*** Extracted records Section Begins ***
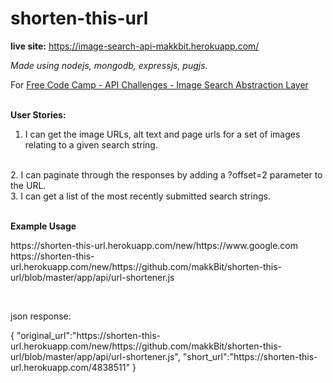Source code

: # shorten-this-url

<strong>live site:</strong>
https://image-search-api-makkbit.herokuapp.com/
<br>

<i>Made using nodejs, mongodb, expressjs, pugjs.</i>
<br>

For <a href="https://www.freecodecamp.com/challenges/image-search-abstraction-layer">Free Code Camp - API Challenges - Image Search Abstraction Layer
<a/>
<br>
<br>

<strong>User Stories:</strong>
<br>
1.  I can get the image URLs, alt text and page urls for a set of images relating to a given search string.
<br>
2.  I can paginate through the responses by adding a ?offset=2 parameter to the URL.
<br>
3.  I can get a list of the most recently submitted search strings.
<br>
<br>

<strong>Example Usage</strong>
<br>
<p>https://shorten-this-url.herokuapp.com/new/https://www.google.com <br>
https://shorten-this-url.herokuapp.com/new/https://github.com/makkBit/shorten-this-url/blob/master/app/api/url-shortener.js
</p>
<br>
<p>json response:</p>
<p>{ "original_url":"https://shorten-this-url.herokuapp.com/new/https://github.com/makkBit/shorten-this-url/blob/master/app/api/url-shortener.js", "short_url":"https://shorten-this-url.herokuapp.com/4838511" }</p>






 
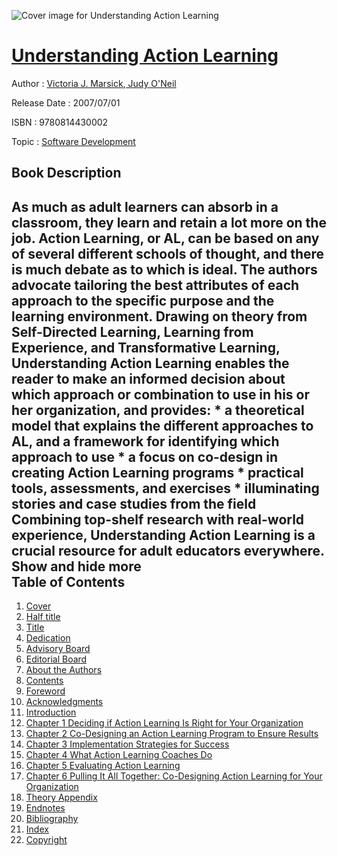 ![Cover image for Understanding Action Learning](https://imgdetail.ebookreading.net/cover/cover/20200215/EB9780814430002.jpg)

[Understanding Action Learning](https://ebookreading.net/view/book/Understanding+Action+Learning-EB9780814430002_1.html "Understanding Action Learning")
====================================================================================================================

Author : [Victoria J. Marsick](https://ebookreading.net/search/author/Victoria+J.+Marsick),[ Judy O&#39;Neil](https://ebookreading.net/search/author/+Judy+O%26%2339%3BNeil)

Release Date : 2007/07/01

ISBN : 9780814430002

Topic : [Software Development](https://ebookreading.net/search/category/software-development)

Book Description
-----------------

 As much as adult learners can absorb in a classroom, they learn and retain a lot more on the job. Action Learning, or AL, can be based on any of several different schools of thought, and there is much debate as to which is ideal.  The authors advocate tailoring the best attributes of each approach to the specific purpose and the learning environment. Drawing on theory from Self-Directed Learning, Learning from Experience, and Transformative Learning, Understanding Action Learning enables the reader to make an informed decision about which approach or combination to use in his or her organization, and provides:  * a theoretical model that explains the different approaches to AL, and a framework for identifying which approach to use * a focus on co-design in creating Action Learning programs * practical tools, assessments, and exercises * illuminating stories and case studies from the field  Combining top-shelf research with real-world experience, Understanding Action Learning is a crucial resource for adult educators everywhere.        Show and hide more                
Table of Contents
-----------------

1. [Cover](https://ebookreading.net/view/book/Understanding+Action+Learning-EB9780814430002_1.html)
1. [Half title](https://ebookreading.net/view/book/Understanding+Action+Learning-EB9780814430002_2.html)
1. [Title](https://ebookreading.net/view/book/Understanding+Action+Learning-EB9780814430002_4.html)
1. [Dedication](https://ebookreading.net/view/book/Understanding+Action+Learning-EB9780814430002_5.html)
1. [Advisory Board](https://ebookreading.net/view/book/Understanding+Action+Learning-EB9780814430002_6.html)
1. [Editorial Board](https://ebookreading.net/view/book/Understanding+Action+Learning-EB9780814430002_7.html)
1. [About the Authors](https://ebookreading.net/view/book/Understanding+Action+Learning-EB9780814430002_8.html)
1. [Contents](https://ebookreading.net/view/book/Understanding+Action+Learning-EB9780814430002_9.html)
1. [Foreword](https://ebookreading.net/view/book/Understanding+Action+Learning-EB9780814430002_10.html#for)
1. [Acknowledgments](https://ebookreading.net/view/book/Understanding+Action+Learning-EB9780814430002_11.html#ack)
1. [Introduction](https://ebookreading.net/view/book/Understanding+Action+Learning-EB9780814430002_12.html#int)
1. [Chapter 1 Deciding if Action Learning Is Right for Your Organization](https://ebookreading.net/view/book/Understanding+Action+Learning-EB9780814430002_13.html#ch1)
1. [Chapter 2 Co-Designing an Action Learning Program to Ensure Results](https://ebookreading.net/view/book/Understanding+Action+Learning-EB9780814430002_14.html#ch2)
1. [Chapter 3 Implementation Strategies for Success](https://ebookreading.net/view/book/Understanding+Action+Learning-EB9780814430002_15.html#ch3)
1. [Chapter 4 What Action Learning Coaches Do](https://ebookreading.net/view/book/Understanding+Action+Learning-EB9780814430002_16.html#ch4)
1. [Chapter 5 Evaluating Action Learning](https://ebookreading.net/view/book/Understanding+Action+Learning-EB9780814430002_17.html#ch5)
1. [Chapter 6 Pulling It All Together: Co-Designing Action Learning for Your Organization](https://ebookreading.net/view/book/Understanding+Action+Learning-EB9780814430002_18.html#ch6)
1. [Theory Appendix](https://ebookreading.net/view/book/Understanding+Action+Learning-EB9780814430002_19.html#app)
1. [Endnotes](https://ebookreading.net/view/book/Understanding+Action+Learning-EB9780814430002_20.html#not)
1. [Bibliography](https://ebookreading.net/view/book/Understanding+Action+Learning-EB9780814430002_21.html#bib)
1. [Index](https://ebookreading.net/view/book/Understanding+Action+Learning-EB9780814430002_22.html#ind)
1. [Copyright](https://ebookreading.net/view/book/Understanding+Action+Learning-EB9780814430002_23.html)
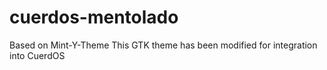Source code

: # cuerdos-mentolado
Based on Mint-Y-Theme
This GTK theme has been modified for integration into CuerdOS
*** Extracted records Section Ends ***
* _Task prompt_
Only a number is expected here: the tally of lines above that contain "Contents". Please write nothing more.

* _Written response_
2